SUPPLIED MATERIAL:
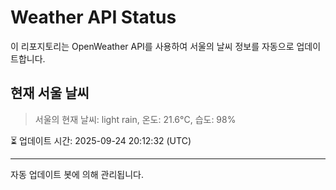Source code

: 
# Weather API Status

이 리포지토리는 OpenWeather API를 사용하여 서울의 날씨 정보를 자동으로 업데이트합니다.

## 현재 서울 날씨
> 서울의 현재 날씨: light rain, 온도: 21.6°C, 습도: 98%

⏳ 업데이트 시간: 2025-09-24 20:12:32 (UTC)

---
자동 업데이트 봇에 의해 관리됩니다.
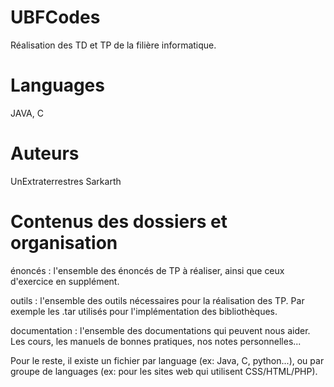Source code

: # UBFCodes
Réalisation des TD et TP de la filière informatique.

# Languages
JAVA, C

# Auteurs
UnExtraterrestres
Sarkarth

# Contenus des dossiers et organisation
énoncés : l'ensemble des énoncés de TP à réaliser, ainsi que ceux d'exercice en supplément.

outils : l'ensemble des outils nécessaires pour la réalisation des TP. Par exemple les .tar utilisés pour l'implémentation des bibliothèques.

documentation : l'ensemble des documentations qui peuvent nous aider. Les cours, les manuels de bonnes pratiques, nos notes personnelles...

Pour le reste, il existe un fichier par language (ex: Java, C, python...), ou par groupe de languages (ex: pour les sites web qui utilisent CSS/HTML/PHP).
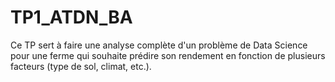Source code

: # TP1_ATDN_BA
Ce TP sert à faire une analyse complète d'un problème de Data Science pour une ferme qui souhaite prédire son rendement en fonction de plusieurs facteurs (type de sol, climat, etc.). 
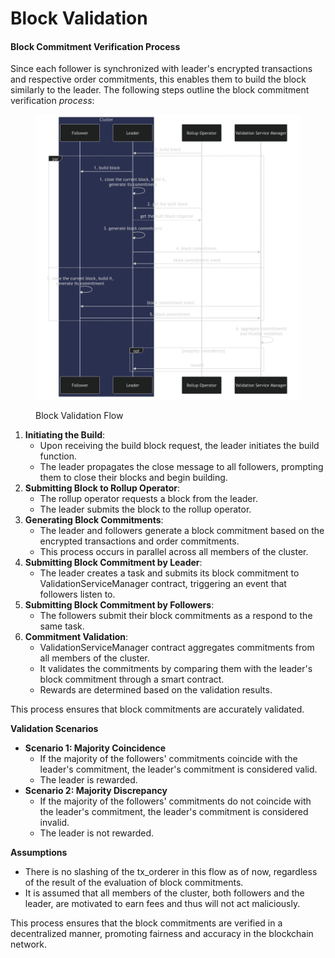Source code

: # Block Validation

#### Block Commitment Verification Process

Since each follower is synchronized with leader's encrypted transactions and respective order commitments, this enables them to build the block similarly to the leader. The following steps outline the block commitment verification _process_:

<figure><img src="../../../../.gitbook/assets/image (15) (1).png" alt=""><figcaption><p>Block Validation Flow</p></figcaption></figure>

1. **Initiating the Build**:
   * Upon receiving the build block request, the leader initiates the build function.
   * The leader propagates the close message to all followers, prompting them to close their blocks and begin building.
2. **Submitting Block to Rollup Operator**:
   * The rollup operator requests a block from the leader.
   * The leader submits the block to the rollup operator.
3. **Generating Block Commitments**:
   * The leader and followers generate a block commitment based on the encrypted transactions and order commitments.
   * This process occurs in parallel across all members of the cluster.
4. **Submitting Block Commitment by Leader**:
   * The leader creates a task and submits its block commitment to ValidationServiceManager contract, triggering an event that followers listen to.
5. **Submitting Block Commitment by Followers**:
   * The followers submit their block commitments as a respond to the same task.
6. **Commitment Validation**:
   * ValidationServiceManager contract aggregates commitments from all members of the cluster.
   * It validates the commitments by comparing them with the leader's block commitment through a smart contract.
   * Rewards are determined based on the validation results.

This process ensures that block commitments are accurately validated.

**Validation Scenarios**

* **Scenario 1: Majority Coincidence**
  * If the majority of the followers' commitments coincide with the leader's commitment, the leader's commitment is considered valid.
  * The leader is rewarded.
* **Scenario 2: Majority Discrepancy**
  * If the majority of the followers' commitments do not coincide with the leader's commitment, the leader's commitment is considered invalid.
  * The leader is not rewarded.

**Assumptions**

* There is no slashing of the tx\_orderer in this flow as of now, regardless of the result of the evaluation of block commitments.
* It is assumed that all members of the cluster, both followers and the leader, are motivated to earn fees and thus will not act maliciously.

This process ensures that the block commitments are verified in a decentralized manner, promoting fairness and accuracy in the blockchain network.
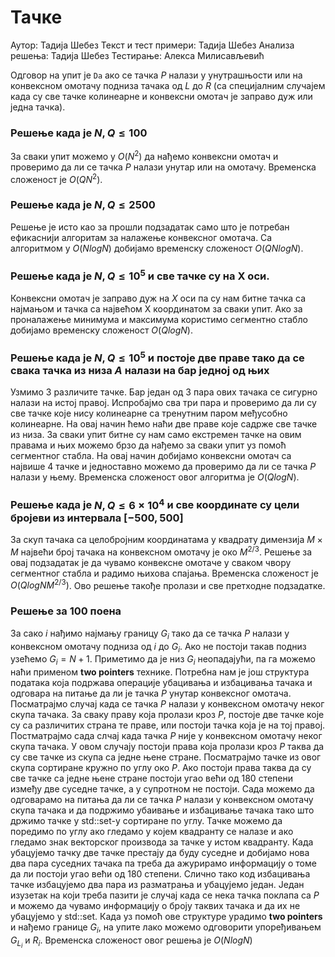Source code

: # Тачке

Аутор: Тадија Шебез
Текст и тест примери: Тадија Шебез
Анализа решења: Тадија Шебез
Тестирање: Алекса Милисављевић

Одговор на упит је `Da` ако се тачка $P$ налази у унутрашњости или на конвексном омотачу подниза тачака од $L$ до $R$ (са специјалним случајем када су све тачке колинеарне и конвексни омотач је заправо дуж или једна тачка).

### Решење када је $N, Q \leq 100$

За сваки упит можемо у $O(N^2)$ да нађемо конвексни омотач и проверимо да ли се тачка $P$ налази унутар или на омотачу. Временска сложеност је $O(QN^2)$.

### Решење када је $N, Q \leq 2500$

Решење је исто као за прошли подзадатак само што је потребан ефикаснији алгоритам за налажење конвексног омотача. Са алгоритмом у $O(NlogN)$ добијамо временску сложеност $O(QNlogN)$.

### Решење када је $N, Q \leq 10^5$ и све тачке су на X оси.

Конвексни омотач је заправо дуж на $X$ оси па су нам битне тачка са најмањом и тачка са највећом X координатом за сваки упит. Ако за проналажење минимума и максимума користимо сегментно стабло добијамо временску сложеност $O(QlogN)$.

### Решење када је $N, Q \leq 10^5$ и постоје две праве тако да се свака тачка из низа $A$ налази на бар једној од њих

Узмимо 3 различите тачке. Бар један од 3 пара ових тачака се сигурно налази на истој правој. Испробајмо сва три пара и проверимо да ли су све тачке које нису колинеарне са тренутним паром међусобно колинеарне. На овај начин ћемо наћи две праве које садрже све тачке из низа. За сваки упит битне су нам само екстремен тачке на овим правама и њих можемо брзо да нађемо за сваки упит уз помоћ сегментног стабла. На овај начин добијамо конвексни омотач са највише 4 тачке и једноставно можемо да проверимо да ли се тачка $P$ налази у њему. Временска сложеност овог алгоритма је $O(QlogN)$.

### Решење када је $N, Q \leq 6 \times 10^4$ и све координате су цели бројеви из интервала $[-500, 500]$

За скуп тачака са целобројним координатама у квадрату димензија $M \times M$ највећи број тачака на конвексном омотачу је око $M^{2/3}$. Решење за овај подзадатак је да чувамо конвексне омотаче у сваком чвору сегментног стабла и радимо њихова спајања. Временска сложеност је $O(QlogNM^{2/3})$. Ово решење такође пролази и све претходне подзадатке.

### Решење за 100 поена

За сако $i$ нађимо најмању границу $G_i$ тако да се тачка $P$ налази у конвексном омотачу подниза од $i$ до $G_i$. Ако не постоји такав подниз узећемо $G_i=N+1$. Приметимо да је низ $G_i$ неопадајући, па га можемо наћи применом **two pointers** технике. Потребна нам је још структура података која подржава операције убацивања и избацивања тачака и одговара на питање да ли је тачка $P$ унутар конвексног омотача. Посматрајмо случај када се тачка $P$ налази у конвексном омотачу неког скупа тачака. За сваку праву која пролази кроз $P$, постоје две тачке које су са различитих страна те праве, или постоји тачка која је на тој правој. Постматрајмо сада слчај када тачка $P$ није у конвексном омотачу неког скупа тачака. У овом случају постоји права која пролази кроз $P$ таква да су све тачке из скупа са једне њене стране. Посматрајмо тачке из овог скупа сортиране кружно по углу око $P$. Ако постоји права таква да су све тачке са једне њене стране постоји угао већи од 180 степени између две суседне тачке, а у супротном не постоји. Сада можемо да одговарамо на питања да ли се тачка $P$ налази у конвексном омотачу скупа тачака и да подржимо убаивање и избацивање тачака тако што држимо тачке у $\text{std::set}$-у сортиране по углу. Тачке можемо да поредимо по углу ако гледамо у којем квадранту се налазе и ако гледамо знак векторског производа за тачке у истом квадранту. Када убацујемо тачку две тачке престају да буду суседне и добијамо нова два пара суседних тачака па треба да ажурирамо информацију о томе да ли постоји угао већи од 180 степени. Слично тако код избацивања тачке избацујемо два пара из разматрања и убацујемо један. Један изузетак на који треба пазити је случај када се нека тачка поклапа са $P$ и можемо да чувамо информацију о броју таквих тачака и да их не убацујемо у $\text{std::set}$. Када уз помоћ ове структуре урадимо **two pointers** и нађемо границе $G_i$, на упите лако можемо одговорити упоређивањем $G_{L_i}$ и $R_i$. Временска сложеност овог решења је $O(NlogN)$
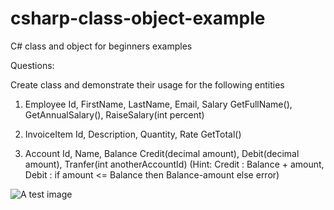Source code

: # csharp-class-object-example
C# class and object for beginners examples

Questions:

Create class and demonstrate their usage for the following entities
1. Employee
Id, FirstName, LastName, Email, Salary
GetFullName(), GetAnnualSalary(), RaiseSalary(int percent)


2. InvoiceItem
Id, Description, Quantity, Rate
GetTotal()


3. Account
Id, Name, Balance
Credit(decimal amount), Debit(decimal amount), Tranfer(int anotherAccountId)
(Hint: Credit : Balance + amount, Debit : if amount <= Balance then Balance-amount else error)

![A test image](image.png)
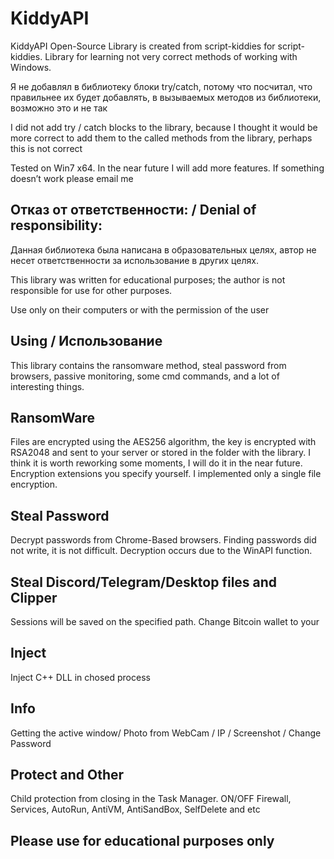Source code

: # KiddyAPI
KiddyAPI Open-Source Library is created from script-kiddies for script-kiddies. Library for learning not very correct methods of working with Windows.

Я не добавлял в библиотеку блоки try/catch, потому что посчитал, что правильнее их будет добавлять, в вызываемых методов из библиотеки, возможно это и не так


I did not add try / catch blocks to the library, because I thought it would be more correct to add them to the called methods from the library, perhaps this is not correct

Tested on Win7 x64. In the near future I will add more features. 
If something doesn’t work please email me
## Отказ от ответственности: / Denial of responsibility: 
Данная библиотека была написана в образовательных целях, автор не несет ответственности за использование в других целях.

This library was written for educational purposes; the author is not responsible for use for other purposes.

Use only on their computers or with the permission of the user

## Using / Использование
This library contains the ransomware method, steal password from browsers, passive monitoring, some cmd commands, and a lot of interesting things.

## RansomWare
Files are encrypted using the AES256 algorithm, the key is encrypted with RSA2048 and sent to your server or stored in the folder with the library. I think it is worth reworking some moments, I will do it in the near future. Encryption extensions you specify yourself. I implemented only a single file encryption.

## Steal Password
Decrypt passwords from Chrome-Based browsers. Finding passwords did not write, it is not difficult. 
Decryption occurs due to the WinAPI function.

## Steal Discord/Telegram/Desktop files and Clipper
Sessions will be saved on the specified path. Change Bitcoin wallet to your

## Inject
Inject C++ DLL in chosed process

## Info
Getting the active window/ Photo from WebCam / IP / Screenshot / Change Password

## Protect and Other
Child protection from closing in the Task Manager. ON/OFF Firewall, Services, AutoRun, AntiVM, AntiSandBox, SelfDelete and etc

## Please use for educational purposes only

TASK: Only one stretch of the records above is wanted: the lines between the one holding "and begin building." and the one holding "and order commitments.", inclusive, reproduced exactly.

REPLY:
   * The leader propagates the close message to all followers, prompting them to close their blocks and begin building.
2. **Submitting Block to Rollup Operator**:
   * The rollup operator requests a block from the leader.
   * The leader submits the block to the rollup operator.
3. **Generating Block Commitments**:
   * The leader and followers generate a block commitment based on the encrypted transactions and order commitments.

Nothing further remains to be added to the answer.